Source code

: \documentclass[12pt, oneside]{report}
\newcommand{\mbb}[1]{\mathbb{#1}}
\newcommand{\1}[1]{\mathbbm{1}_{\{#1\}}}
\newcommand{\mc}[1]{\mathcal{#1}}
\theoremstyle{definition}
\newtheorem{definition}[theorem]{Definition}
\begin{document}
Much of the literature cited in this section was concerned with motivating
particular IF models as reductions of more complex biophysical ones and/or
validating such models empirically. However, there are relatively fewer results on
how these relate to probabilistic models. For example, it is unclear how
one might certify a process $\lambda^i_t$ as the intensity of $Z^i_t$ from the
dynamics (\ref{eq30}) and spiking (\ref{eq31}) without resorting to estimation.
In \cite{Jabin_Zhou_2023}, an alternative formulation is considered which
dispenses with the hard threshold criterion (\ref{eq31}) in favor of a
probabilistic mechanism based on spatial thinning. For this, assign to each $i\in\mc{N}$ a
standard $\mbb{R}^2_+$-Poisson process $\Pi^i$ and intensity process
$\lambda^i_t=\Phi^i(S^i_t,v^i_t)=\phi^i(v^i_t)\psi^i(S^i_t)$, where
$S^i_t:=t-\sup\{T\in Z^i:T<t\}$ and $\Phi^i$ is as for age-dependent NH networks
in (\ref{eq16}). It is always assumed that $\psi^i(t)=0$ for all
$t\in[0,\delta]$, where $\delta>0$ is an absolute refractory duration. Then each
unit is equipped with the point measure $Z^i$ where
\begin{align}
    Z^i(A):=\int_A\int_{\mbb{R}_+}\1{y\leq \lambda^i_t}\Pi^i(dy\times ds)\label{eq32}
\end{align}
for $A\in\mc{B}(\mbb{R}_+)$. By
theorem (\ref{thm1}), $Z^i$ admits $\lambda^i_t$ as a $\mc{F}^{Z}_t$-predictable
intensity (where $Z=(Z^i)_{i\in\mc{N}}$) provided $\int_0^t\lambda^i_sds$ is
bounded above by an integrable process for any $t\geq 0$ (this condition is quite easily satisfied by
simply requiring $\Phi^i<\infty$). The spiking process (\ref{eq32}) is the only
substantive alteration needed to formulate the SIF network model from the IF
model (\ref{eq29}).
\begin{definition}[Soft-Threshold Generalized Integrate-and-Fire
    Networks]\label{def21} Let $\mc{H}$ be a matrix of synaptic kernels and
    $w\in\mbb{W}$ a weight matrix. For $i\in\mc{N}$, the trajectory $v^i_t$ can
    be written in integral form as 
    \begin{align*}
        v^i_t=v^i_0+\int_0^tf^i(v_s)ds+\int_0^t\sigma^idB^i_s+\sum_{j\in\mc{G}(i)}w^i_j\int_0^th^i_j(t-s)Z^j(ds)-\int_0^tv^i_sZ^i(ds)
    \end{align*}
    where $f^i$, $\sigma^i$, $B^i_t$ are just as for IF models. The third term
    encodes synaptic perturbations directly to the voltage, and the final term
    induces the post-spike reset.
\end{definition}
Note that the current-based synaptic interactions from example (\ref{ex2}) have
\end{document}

---+---

● PROBLEM TO SOLVE
Up to and including the line with "dispenses with the", print every line of the material above, starting from its first line, exactly.

● EXERCISE RESPONSE
Source code

: \documentclass[12pt, oneside]{report}
\newcommand{\mbb}[1]{\mathbb{#1}}
\newcommand{\1}[1]{\mathbbm{1}_{\{#1\}}}
\newcommand{\mc}[1]{\mathcal{#1}}
\theoremstyle{definition}
\newtheorem{definition}[theorem]{Definition}
\begin{document}
Much of the literature cited in this section was concerned with motivating
particular IF models as reductions of more complex biophysical ones and/or
validating such models empirically. However, there are relatively fewer results on
how these relate to probabilistic models. For example, it is unclear how
one might certify a process $\lambda^i_t$ as the intensity of $Z^i_t$ from the
dynamics (\ref{eq30}) and spiking (\ref{eq31}) without resorting to estimation.
In \cite{Jabin_Zhou_2023}, an alternative formulation is considered which
dispenses with the hard threshold criterion (\ref{eq31}) in favor of a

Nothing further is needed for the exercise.